The October 22 editorial discussed a speech given by President Obama earlier this week in which he expressed disappointment in the exchange rollout's obvious issues but explained that the "essence of the law, the health insurance that's available to people, is working just fine." The piece disagreed, explaining that not only is the website flawed, but the entire law is not working:
The insurance can't be "working just fine" if people can't access it. Nor can it be "working just fine" if it costs more, is not what the insurance people want or need, and causes employers to drop coverage either because it does not meet the Obamacare insurance mandates or because paying the Obamacare fines is cheaper than covering employees.
Nothing about this law is "working just fine." Nor is the President's pathetic spin, which fewer Americans believe every day.
While there are flaws with the online enrollment system, which President Obama has acknowledged and his administration is in the process of fixing, the other accusations leveled by the Union Leader are misleading.

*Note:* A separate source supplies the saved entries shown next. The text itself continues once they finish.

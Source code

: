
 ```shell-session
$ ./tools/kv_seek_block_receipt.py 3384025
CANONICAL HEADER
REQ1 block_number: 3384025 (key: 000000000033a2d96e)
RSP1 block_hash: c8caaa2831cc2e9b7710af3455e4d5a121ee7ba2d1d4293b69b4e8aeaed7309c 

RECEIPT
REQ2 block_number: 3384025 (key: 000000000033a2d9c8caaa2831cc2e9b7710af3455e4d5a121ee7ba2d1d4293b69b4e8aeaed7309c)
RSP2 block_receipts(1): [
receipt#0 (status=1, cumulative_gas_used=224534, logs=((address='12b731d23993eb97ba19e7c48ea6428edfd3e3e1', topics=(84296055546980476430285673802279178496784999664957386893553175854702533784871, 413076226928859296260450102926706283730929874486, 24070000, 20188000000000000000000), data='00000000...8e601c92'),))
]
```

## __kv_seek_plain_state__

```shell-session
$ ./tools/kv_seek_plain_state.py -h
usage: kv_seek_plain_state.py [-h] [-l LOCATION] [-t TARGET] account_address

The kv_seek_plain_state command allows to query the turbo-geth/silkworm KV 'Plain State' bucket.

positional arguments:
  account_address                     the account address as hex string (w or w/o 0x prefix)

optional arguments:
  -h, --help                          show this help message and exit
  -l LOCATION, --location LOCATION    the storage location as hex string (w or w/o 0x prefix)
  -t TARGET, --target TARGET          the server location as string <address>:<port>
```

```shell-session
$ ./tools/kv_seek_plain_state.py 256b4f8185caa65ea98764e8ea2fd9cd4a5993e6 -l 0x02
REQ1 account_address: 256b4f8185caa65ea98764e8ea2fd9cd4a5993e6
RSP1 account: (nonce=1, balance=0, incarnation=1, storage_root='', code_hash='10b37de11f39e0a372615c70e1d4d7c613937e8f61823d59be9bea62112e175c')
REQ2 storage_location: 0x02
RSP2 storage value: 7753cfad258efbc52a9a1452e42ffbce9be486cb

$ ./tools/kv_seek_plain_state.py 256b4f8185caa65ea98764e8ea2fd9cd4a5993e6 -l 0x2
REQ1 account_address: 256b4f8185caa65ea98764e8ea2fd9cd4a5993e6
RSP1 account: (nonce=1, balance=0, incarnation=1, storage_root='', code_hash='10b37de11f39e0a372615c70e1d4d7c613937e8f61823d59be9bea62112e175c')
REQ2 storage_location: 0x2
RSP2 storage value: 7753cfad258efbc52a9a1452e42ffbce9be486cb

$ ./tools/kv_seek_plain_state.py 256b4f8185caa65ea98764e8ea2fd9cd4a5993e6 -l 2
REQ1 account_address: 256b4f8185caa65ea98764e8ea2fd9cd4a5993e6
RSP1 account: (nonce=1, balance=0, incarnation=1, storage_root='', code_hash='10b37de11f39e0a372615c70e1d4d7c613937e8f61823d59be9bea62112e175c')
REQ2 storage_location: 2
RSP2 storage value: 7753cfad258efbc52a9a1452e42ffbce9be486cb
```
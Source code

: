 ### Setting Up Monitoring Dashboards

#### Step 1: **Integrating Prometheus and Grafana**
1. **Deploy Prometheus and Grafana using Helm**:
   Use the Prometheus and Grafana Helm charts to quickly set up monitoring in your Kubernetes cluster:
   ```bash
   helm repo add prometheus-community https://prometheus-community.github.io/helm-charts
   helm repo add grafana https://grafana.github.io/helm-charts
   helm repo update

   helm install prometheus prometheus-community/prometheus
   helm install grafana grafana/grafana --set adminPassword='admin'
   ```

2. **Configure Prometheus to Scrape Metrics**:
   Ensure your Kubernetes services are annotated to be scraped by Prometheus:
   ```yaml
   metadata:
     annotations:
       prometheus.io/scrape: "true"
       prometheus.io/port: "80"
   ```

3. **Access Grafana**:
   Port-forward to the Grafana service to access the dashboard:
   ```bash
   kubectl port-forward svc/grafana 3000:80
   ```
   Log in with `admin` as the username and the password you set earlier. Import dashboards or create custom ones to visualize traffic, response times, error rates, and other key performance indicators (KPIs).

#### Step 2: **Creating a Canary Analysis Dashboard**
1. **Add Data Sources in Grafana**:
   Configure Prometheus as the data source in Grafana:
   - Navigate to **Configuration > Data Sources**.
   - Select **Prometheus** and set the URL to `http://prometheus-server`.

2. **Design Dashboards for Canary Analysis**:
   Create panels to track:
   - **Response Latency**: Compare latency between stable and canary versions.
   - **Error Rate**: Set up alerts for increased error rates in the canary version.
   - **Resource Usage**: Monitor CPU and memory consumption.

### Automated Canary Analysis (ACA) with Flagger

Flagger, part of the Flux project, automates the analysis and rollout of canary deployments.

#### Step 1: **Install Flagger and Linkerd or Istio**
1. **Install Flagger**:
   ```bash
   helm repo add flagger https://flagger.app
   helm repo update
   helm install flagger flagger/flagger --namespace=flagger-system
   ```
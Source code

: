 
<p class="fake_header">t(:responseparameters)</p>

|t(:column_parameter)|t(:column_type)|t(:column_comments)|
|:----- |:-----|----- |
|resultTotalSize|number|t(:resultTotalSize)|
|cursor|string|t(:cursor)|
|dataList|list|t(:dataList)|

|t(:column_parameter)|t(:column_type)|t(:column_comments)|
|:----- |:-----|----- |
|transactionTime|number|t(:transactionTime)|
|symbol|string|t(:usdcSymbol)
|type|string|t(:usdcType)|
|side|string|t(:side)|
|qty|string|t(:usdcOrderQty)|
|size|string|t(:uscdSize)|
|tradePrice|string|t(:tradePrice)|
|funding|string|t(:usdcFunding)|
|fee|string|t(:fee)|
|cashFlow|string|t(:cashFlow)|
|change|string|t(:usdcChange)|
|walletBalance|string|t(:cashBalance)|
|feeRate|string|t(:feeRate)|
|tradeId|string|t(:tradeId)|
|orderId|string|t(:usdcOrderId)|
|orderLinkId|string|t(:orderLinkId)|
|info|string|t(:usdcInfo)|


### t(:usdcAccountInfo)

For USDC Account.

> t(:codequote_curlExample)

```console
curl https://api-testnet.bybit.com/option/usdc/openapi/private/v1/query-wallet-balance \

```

First, several studies have shown that costs for people purchasing insurance have gone down. According to a release by the U.S. Department of Health and Human Services, nearly 6 in 10 uninsured Americans will be able to pay less than $100 per month for health insurance coverage on the exchanges. In addition, the health care advocacy group Families USA found that up to 26 million Americans would be eligible for subsidies to reduce the cost of insurance. In fact, as a study by the Center for American Progress explains, the lower-than-projected premiums "will save the federal government $190 billion over 10 years and increase the law's deficit reduction by 174 percent to almost $300 billion. Lastly, a study by the RAND Corporation found that the law will help consumers lower their out-of-pocket costs in some cases by more than $1,000.
The editorial also wrongly suggests the law will cause companies to drop their health insurance coverage for their employees. Using the Massachusetts health care reform as an example, a study from PricewaterhouseCoopers found that the number of people covered by workplace insurance increased by about 1 percent while the rest of the nation saw a decrease of almost 5.7 percent. In addition, a survey by the International Foundation of Employee Benefit Plans found that 69 percent of benefit professionals said their companies "definitely will" continue health care coverage while only 1 percent responded that coverage would definitely not be offered in 2014. Another survey by the global professional services company Towers Watson found that 98 percent of employers "plan to retain their active medical plans for 2014 and 2015."
Although the Union Leader would like its readers to believe that people are increasingly less supportive of the law, recent polling data actually show the opposite. A recent Gallup poll taken between October 18 and 20 shows that support for the law has actually increased from August, and that young Americans between the ages of 18 and 29 are the most likely to support the law. As Steve Benen of MSNBC noted, four national polls "show the health care law more popular now than the last time the pollsters asked" even though all the polls were conducted after the "considerable coverage of technical problems with the system's website."